— WHAT IS REQUIRED —
Search the records for the string "EvaluacionEspecifica" and return each line that has it.

— PROVIDED INFORMATION —
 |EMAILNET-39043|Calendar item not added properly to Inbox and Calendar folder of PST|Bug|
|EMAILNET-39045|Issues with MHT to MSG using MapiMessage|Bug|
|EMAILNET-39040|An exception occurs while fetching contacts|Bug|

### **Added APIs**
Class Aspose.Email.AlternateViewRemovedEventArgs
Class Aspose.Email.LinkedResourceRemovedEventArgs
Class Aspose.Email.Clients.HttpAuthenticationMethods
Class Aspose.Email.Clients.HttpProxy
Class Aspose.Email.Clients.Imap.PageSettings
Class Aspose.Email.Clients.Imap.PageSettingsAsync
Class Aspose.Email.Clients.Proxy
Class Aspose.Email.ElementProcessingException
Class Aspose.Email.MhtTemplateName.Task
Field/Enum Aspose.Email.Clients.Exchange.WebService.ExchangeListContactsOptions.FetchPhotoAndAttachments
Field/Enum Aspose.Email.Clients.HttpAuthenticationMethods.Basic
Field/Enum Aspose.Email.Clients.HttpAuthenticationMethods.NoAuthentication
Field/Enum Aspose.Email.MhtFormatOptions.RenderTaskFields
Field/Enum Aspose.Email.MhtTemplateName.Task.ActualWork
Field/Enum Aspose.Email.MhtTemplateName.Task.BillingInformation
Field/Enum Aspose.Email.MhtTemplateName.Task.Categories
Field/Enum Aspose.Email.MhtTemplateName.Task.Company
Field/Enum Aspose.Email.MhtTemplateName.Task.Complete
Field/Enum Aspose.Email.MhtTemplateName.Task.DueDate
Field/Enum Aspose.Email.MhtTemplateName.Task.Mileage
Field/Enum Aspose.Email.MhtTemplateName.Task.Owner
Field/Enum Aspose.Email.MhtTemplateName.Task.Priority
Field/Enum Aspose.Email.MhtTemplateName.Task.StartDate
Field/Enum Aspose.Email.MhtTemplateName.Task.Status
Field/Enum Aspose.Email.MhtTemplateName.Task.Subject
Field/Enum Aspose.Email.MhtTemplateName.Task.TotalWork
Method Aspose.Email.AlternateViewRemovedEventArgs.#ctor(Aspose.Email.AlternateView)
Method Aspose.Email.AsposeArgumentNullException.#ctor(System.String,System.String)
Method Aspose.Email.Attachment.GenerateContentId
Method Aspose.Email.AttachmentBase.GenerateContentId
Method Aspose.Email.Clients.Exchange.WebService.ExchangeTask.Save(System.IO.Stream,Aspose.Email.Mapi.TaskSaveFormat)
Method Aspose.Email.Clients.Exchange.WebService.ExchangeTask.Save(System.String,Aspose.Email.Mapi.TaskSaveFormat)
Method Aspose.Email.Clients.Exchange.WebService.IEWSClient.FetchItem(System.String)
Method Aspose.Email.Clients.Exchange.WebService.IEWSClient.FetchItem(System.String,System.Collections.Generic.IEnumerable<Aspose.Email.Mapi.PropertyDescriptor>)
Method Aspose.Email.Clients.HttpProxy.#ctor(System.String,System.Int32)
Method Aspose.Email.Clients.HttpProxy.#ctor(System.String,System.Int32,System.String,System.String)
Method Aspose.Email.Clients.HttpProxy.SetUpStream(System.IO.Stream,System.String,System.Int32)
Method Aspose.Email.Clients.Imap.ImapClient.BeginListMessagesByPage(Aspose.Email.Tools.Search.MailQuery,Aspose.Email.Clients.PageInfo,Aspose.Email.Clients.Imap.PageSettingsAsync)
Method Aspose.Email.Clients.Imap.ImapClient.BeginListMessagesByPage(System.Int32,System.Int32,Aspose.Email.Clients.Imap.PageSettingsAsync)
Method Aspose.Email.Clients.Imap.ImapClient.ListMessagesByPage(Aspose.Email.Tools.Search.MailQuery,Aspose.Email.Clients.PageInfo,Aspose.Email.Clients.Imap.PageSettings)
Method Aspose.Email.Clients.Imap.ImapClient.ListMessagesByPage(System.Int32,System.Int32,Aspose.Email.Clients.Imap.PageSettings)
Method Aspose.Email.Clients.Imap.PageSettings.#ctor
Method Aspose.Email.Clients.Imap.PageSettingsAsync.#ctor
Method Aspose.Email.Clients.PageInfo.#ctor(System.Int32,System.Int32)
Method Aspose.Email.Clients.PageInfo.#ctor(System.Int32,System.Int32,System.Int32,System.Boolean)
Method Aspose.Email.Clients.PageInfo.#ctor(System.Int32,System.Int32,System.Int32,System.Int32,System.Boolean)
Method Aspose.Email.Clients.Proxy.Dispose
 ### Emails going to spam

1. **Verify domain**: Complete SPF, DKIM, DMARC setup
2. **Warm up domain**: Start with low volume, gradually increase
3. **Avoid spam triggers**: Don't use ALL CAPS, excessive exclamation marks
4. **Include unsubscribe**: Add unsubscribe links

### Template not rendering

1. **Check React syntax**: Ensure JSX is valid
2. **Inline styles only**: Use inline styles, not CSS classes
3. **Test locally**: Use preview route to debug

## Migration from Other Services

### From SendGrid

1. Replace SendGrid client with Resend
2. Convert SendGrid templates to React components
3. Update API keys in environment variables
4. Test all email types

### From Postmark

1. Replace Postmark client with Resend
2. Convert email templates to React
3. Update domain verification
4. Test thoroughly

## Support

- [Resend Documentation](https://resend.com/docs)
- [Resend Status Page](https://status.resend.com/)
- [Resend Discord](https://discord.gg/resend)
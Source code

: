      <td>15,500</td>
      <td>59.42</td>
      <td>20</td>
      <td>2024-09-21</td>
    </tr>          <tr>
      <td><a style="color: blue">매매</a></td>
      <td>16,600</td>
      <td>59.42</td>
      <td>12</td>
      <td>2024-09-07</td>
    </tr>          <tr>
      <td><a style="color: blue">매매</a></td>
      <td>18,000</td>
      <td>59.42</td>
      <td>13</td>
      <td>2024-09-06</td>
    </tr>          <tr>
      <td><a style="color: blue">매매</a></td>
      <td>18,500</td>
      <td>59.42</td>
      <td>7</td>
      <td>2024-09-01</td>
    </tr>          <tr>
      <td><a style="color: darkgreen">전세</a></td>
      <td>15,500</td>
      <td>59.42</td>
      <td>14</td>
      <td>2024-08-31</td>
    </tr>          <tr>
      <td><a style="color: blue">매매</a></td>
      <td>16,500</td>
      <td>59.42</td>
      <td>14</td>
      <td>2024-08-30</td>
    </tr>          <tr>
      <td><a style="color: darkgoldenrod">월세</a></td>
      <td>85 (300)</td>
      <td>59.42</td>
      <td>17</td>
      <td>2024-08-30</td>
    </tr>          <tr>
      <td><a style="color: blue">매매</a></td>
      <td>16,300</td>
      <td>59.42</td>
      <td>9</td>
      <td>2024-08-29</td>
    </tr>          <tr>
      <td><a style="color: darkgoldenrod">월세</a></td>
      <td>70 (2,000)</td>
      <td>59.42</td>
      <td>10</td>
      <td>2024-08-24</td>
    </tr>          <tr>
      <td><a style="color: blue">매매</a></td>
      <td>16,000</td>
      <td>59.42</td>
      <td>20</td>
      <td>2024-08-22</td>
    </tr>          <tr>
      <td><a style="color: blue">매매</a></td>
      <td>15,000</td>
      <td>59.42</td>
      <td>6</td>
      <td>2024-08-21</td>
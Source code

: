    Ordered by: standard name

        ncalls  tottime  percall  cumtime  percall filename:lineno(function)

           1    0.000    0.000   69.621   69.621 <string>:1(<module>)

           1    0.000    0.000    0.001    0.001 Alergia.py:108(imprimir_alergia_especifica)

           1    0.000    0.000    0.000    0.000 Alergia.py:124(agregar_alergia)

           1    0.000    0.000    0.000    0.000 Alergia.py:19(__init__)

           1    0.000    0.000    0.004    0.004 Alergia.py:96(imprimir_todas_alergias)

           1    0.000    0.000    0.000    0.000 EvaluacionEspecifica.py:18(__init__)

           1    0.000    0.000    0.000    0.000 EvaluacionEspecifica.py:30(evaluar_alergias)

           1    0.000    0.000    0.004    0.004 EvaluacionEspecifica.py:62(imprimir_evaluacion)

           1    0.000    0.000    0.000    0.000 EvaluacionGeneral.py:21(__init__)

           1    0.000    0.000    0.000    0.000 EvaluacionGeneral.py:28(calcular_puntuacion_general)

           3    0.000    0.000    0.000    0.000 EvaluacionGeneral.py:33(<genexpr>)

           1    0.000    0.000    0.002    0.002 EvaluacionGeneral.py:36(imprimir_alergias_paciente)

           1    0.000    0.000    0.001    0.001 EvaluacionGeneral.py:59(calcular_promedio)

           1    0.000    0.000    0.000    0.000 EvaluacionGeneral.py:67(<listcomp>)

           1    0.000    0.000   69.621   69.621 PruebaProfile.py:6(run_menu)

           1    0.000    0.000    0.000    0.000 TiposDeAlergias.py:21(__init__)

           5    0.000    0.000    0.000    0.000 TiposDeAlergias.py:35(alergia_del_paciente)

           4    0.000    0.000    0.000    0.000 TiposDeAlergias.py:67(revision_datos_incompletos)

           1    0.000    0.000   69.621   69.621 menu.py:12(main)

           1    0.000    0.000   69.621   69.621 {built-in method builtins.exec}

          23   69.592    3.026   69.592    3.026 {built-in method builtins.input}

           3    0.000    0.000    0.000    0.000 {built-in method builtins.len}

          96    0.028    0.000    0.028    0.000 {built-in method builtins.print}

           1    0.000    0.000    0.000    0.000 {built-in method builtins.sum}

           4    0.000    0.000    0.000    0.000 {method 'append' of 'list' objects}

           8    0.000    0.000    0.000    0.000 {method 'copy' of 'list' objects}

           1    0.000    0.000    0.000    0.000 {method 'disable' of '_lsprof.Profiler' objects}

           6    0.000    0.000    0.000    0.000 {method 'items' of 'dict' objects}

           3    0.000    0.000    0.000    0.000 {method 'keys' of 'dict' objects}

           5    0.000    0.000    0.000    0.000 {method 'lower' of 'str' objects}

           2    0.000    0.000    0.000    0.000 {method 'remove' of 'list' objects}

— SOLUTION TO THIS EXERCISE —
           1    0.000    0.000    0.000    0.000 EvaluacionEspecifica.py:18(__init__)
           1    0.000    0.000    0.000    0.000 EvaluacionEspecifica.py:30(evaluar_alergias)
           1    0.000    0.000    0.004    0.004 EvaluacionEspecifica.py:62(imprimir_evaluacion)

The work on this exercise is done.